OPINION {¶ 1} On August 16, 2006, appellant, Brenda Matthus, filed a complaint against appellee, The Huntington National Bank, claiming damages for wrongful repossession of her vehicle. On September 5, 2006, appellee filed a motion for summary judgment, claiming appellant was precluded from filing the complaint due to her participation in a class action lawsuit filed against appellee. By judgment entry filed January 3, 2007, the trial court agreed and granted summary judgment to appellee.

{¶ 2} Appellant filed an appeal and this matter is now before this court for consideration. Assignment of error is as follows:

I {¶ 3} "THE TRIAL COURT ERRED IN GRANTING SUMMARY JUDGMENT CONTRARY TO THE MANIFEST WEIGHT OF THE EVIDENCE IN FAVOR OF PLAINTIFF."

I {¶ 4} Appellant claims the trial court erred in granting summary judgment to appellee under the theory of res judicata. We disagree.

{¶ 5} Summary Judgment motions are to be resolved in light of the dictates of Civ.R. 56. Said rule was reaffirmed by the Supreme Court of Ohio in State ex rel. Zimmerman v.
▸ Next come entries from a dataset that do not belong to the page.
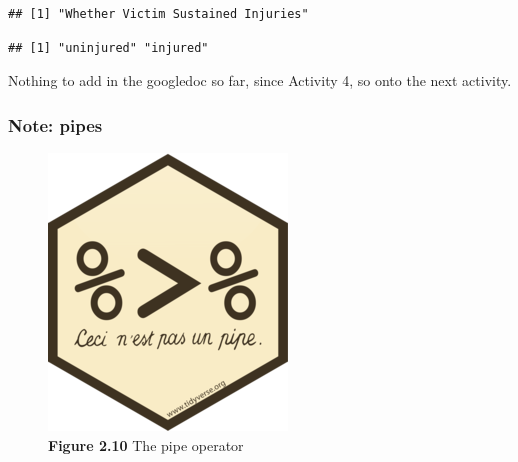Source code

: \documentclass[
]{book}
\newenvironment{Shaded}{\begin{snugshade}}{\end{snugshade}}
\newcommand{\AttributeTok}[1]{\textcolor[rgb]{0.77,0.63,0.00}{#1}}
\newcommand{\CommentTok}[1]{\textcolor[rgb]{0.56,0.35,0.01}{\textit{#1}}}
\newcommand{\DecValTok}[1]{\textcolor[rgb]{0.00,0.00,0.81}{#1}}
\newcommand{\FunctionTok}[1]{\textcolor[rgb]{0.00,0.00,0.00}{#1}}
\newcommand{\NormalTok}[1]{#1}
\newcommand{\OtherTok}[1]{\textcolor[rgb]{0.56,0.35,0.01}{#1}}
\newcommand{\SpecialCharTok}[1]{\textcolor[rgb]{0.00,0.00,0.00}{#1}}
\newcommand{\StringTok}[1]{\textcolor[rgb]{0.31,0.60,0.02}{#1}}
\begin{document}
\begin{verbatim}
## [1] "Whether Victim Sustained Injuries"
\end{verbatim}

\begin{Shaded}
\end{Shaded}

\begin{verbatim}
## [1] "uninjured" "injured"
\end{verbatim}

Nothing to add in the googledoc so far, since Activity 4, so onto the next activity.

\hypertarget{note-pipes}{%
\subsubsection{Note: pipes}\label{note-pipes}}

\begin{figure}
\centering
\includegraphics{Images/logo_pipe.png}
\caption{\textbf{Figure 2.10} The pipe operator}
\end{figure}
\end{document}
Tompkins, 75 Ohio St. 3d 447, 448,1996-Ohio-211:

{¶ 6} "Civ.R. 56(C) provides that before summary judgment may be granted, it must be determined that (1) no genuine issue as to any material fact remains to be litigated, (2) the moving party is entitled to judgment as a matter of law, and (3) it appears from the evidence that reasonable minds can come to but one conclusion, and *Page 3 viewing such evidence most strongly in favor of the nonmoving party, that conclusion is adverse to the party against whom the motion for summary judgment is made. State ex. rel. Parsons v. Fleming (1994),68 Ohio St. 3d 509, 511, 628 N.E.2d 1377, 1379, citing Temple v. WeanUnited, Inc. (1977), 50 Ohio St. 2d 317, 327, 4 O.O3d 466, 472,364 N.E.2d 267, 274."

{¶ 7} As an appellate court reviewing summary judgment motions, we must stand in the shoes of the trial court and review summary judgments on the same standard and evidence as the trial court. Smiddy v. TheWedding Party, Inc. (1987), 30 Ohio St. 3d 35.

{¶ 8} We note res judicata is defined as "[a] valid, final judgment rendered upon the merits bars all subsequent actions based upon any claim arising out of the transaction or occurrence that was the subject matter of the previous action." Grava v. Parkman Twp.,73 Ohio St. 3d 379, 1995-Ohio-331, syllabus.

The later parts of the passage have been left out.